Monday, 9 June 2014

Throwing The Fight


Reviewing what he calls poptimism's "major text," Jason Guriel thinks Let’s Talk About Love—in which Carl Wilson undergoes a taste experiment and develops a grudging respect for Celine Dion's music—is too "overdetermined" to be trusted.
Even more predictable is a tendency to suddenly reverse course on an argument. Wilson is always doubling back, as if anticipating your objection; he’s always armed with yet another study, another counterargument. You shouldn’t enjoy that shot at Oprah Winfrey for long; several pages later, Wilson will call attention to his snobbiness, implicating your own. Nor should you entertain the thought that there’s something snobby in his anti-snobbery; Wilson will soon enough interview a fan who, well, has “a streak of snobbery in her anti-snobbery.” Nor should you be entirely shaken by his account of how sociology explains your taste; after burning up 10 pages on it, he confesses he only half-believes the stuff. The dead-ends and reversals wouldn’t be so annoying if one didn’t suspect he already had the destination in mind.
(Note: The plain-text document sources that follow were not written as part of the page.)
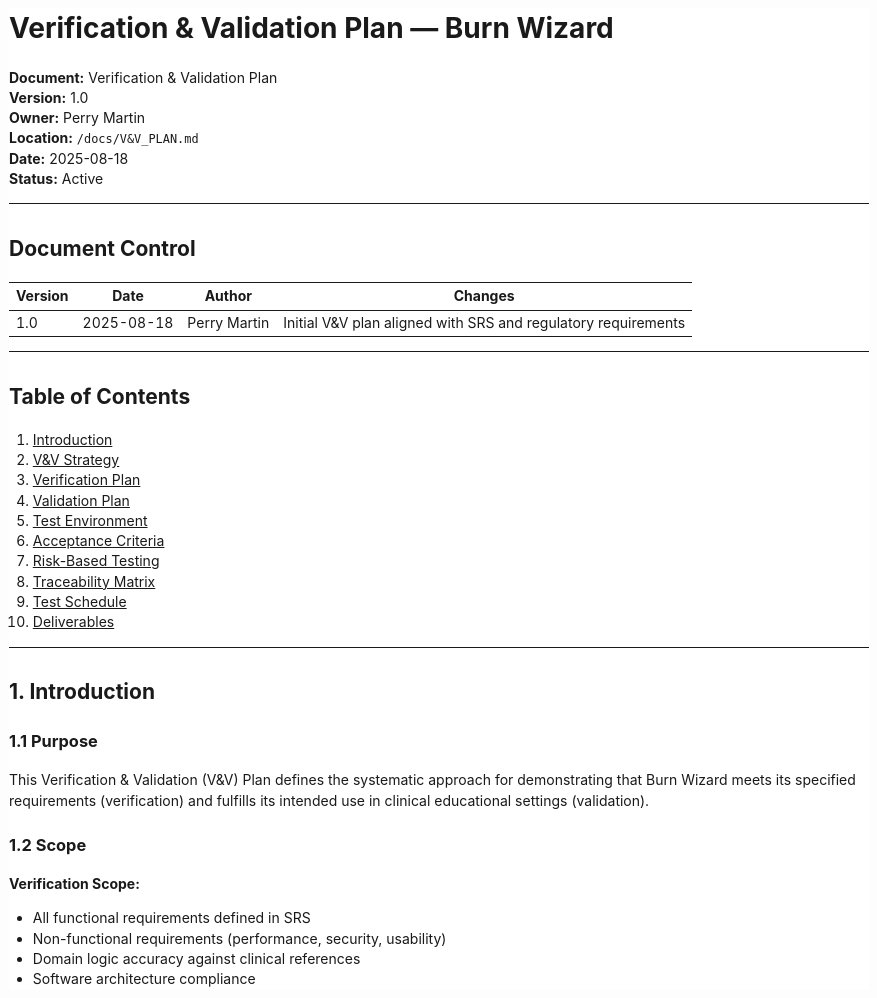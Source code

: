 # Verification & Validation Plan — Burn Wizard

**Document:** Verification & Validation Plan  
**Version:** 1.0  
**Owner:** Perry Martin  
**Location:** `/docs/V&V_PLAN.md`  
**Date:** 2025-08-18  
**Status:** Active

---

## Document Control

| Version | Date | Author | Changes |
|---------|------|--------|---------|
| 1.0 | 2025-08-18 | Perry Martin | Initial V&V plan aligned with SRS and regulatory requirements |

---

## Table of Contents

1. [Introduction](#1-introduction)
2. [V&V Strategy](#2-vv-strategy)
3. [Verification Plan](#3-verification-plan)
4. [Validation Plan](#4-validation-plan)
5. [Test Environment](#5-test-environment)
6. [Acceptance Criteria](#6-acceptance-criteria)
7. [Risk-Based Testing](#7-risk-based-testing)
8. [Traceability Matrix](#8-traceability-matrix)
9. [Test Schedule](#9-test-schedule)
10. [Deliverables](#10-deliverables)

---

## 1. Introduction

### 1.1 Purpose

This Verification & Validation (V&V) Plan defines the systematic approach for demonstrating that Burn Wizard meets its specified requirements (verification) and fulfills its intended use in clinical educational settings (validation).

### 1.2 Scope

**Verification Scope:**
- All functional requirements defined in SRS
- Non-functional requirements (performance, security, usability)
- Domain logic accuracy against clinical references
- Software architecture compliance
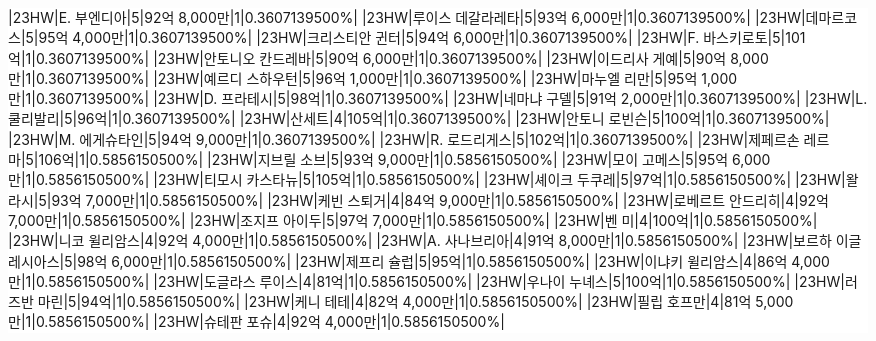 |23HW|E. 부엔디아|5|92억 8,000만|1|0.3607139500%|
|23HW|루이스 데갈라레타|5|93억 6,000만|1|0.3607139500%|
|23HW|데마르코스|5|95억 4,000만|1|0.3607139500%|
|23HW|크리스티안 귄터|5|94억 6,000만|1|0.3607139500%|
|23HW|F. 바스키로토|5|101억|1|0.3607139500%|
|23HW|안토니오 칸드레바|5|90억 6,000만|1|0.3607139500%|
|23HW|이드리사 게예|5|90억 8,000만|1|0.3607139500%|
|23HW|예르디 스하우턴|5|96억 1,000만|1|0.3607139500%|
|23HW|마누엘 리만|5|95억 1,000만|1|0.3607139500%|
|23HW|D. 프라테시|5|98억|1|0.3607139500%|
|23HW|네마냐 구델|5|91억 2,000만|1|0.3607139500%|
|23HW|L. 쿨리발리|5|96억|1|0.3607139500%|
|23HW|산세트|4|105억|1|0.3607139500%|
|23HW|안토니 로빈슨|5|100억|1|0.3607139500%|
|23HW|M. 에게슈타인|5|94억 9,000만|1|0.3607139500%|
|23HW|R. 로드리게스|5|102억|1|0.3607139500%|
|23HW|제페르손 레르마|5|106억|1|0.5856150500%|
|23HW|지브릴 소브|5|93억 9,000만|1|0.5856150500%|
|23HW|모이 고메스|5|95억 6,000만|1|0.5856150500%|
|23HW|티모시 카스타뉴|5|105억|1|0.5856150500%|
|23HW|셰이크 두쿠레|5|97억|1|0.5856150500%|
|23HW|왈라시|5|93억 7,000만|1|0.5856150500%|
|23HW|케빈 스퇴거|4|84억 9,000만|1|0.5856150500%|
|23HW|로베르트 안드리히|4|92억 7,000만|1|0.5856150500%|
|23HW|조지프 아이두|5|97억 7,000만|1|0.5856150500%|
|23HW|벤 미|4|100억|1|0.5856150500%|
|23HW|니코 윌리암스|4|92억 4,000만|1|0.5856150500%|
|23HW|A. 사나브리아|4|91억 8,000만|1|0.5856150500%|
|23HW|보르하 이글레시아스|5|98억 6,000만|1|0.5856150500%|
|23HW|제프리 슐럽|5|95억|1|0.5856150500%|
|23HW|이냐키 윌리암스|4|86억 4,000만|1|0.5856150500%|
|23HW|도글라스 루이스|4|81억|1|0.5856150500%|
|23HW|우나이 누녜스|5|100억|1|0.5856150500%|
|23HW|러즈반 마린|5|94억|1|0.5856150500%|
|23HW|케니 테테|4|82억 4,000만|1|0.5856150500%|
|23HW|필립 호프만|4|81억 5,000만|1|0.5856150500%|
|23HW|슈테판 포슈|4|92억 4,000만|1|0.5856150500%|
In short, Wilson’s book could never have ended with the critic doubling down on his snobbery; the needs of his project demanded otherwise. A mere page after declaring, “Maybe if hating Celine Dion is wrong, I don’t want to be right,” he’s already wondering if he won’t find something “human” in Dion’s work after all. While a messily self-reflexive writer like David Foster Wallace truly wrestles with himself—with predilections, prejudices—Wilson bets on his fuzzy side, and throws the fight.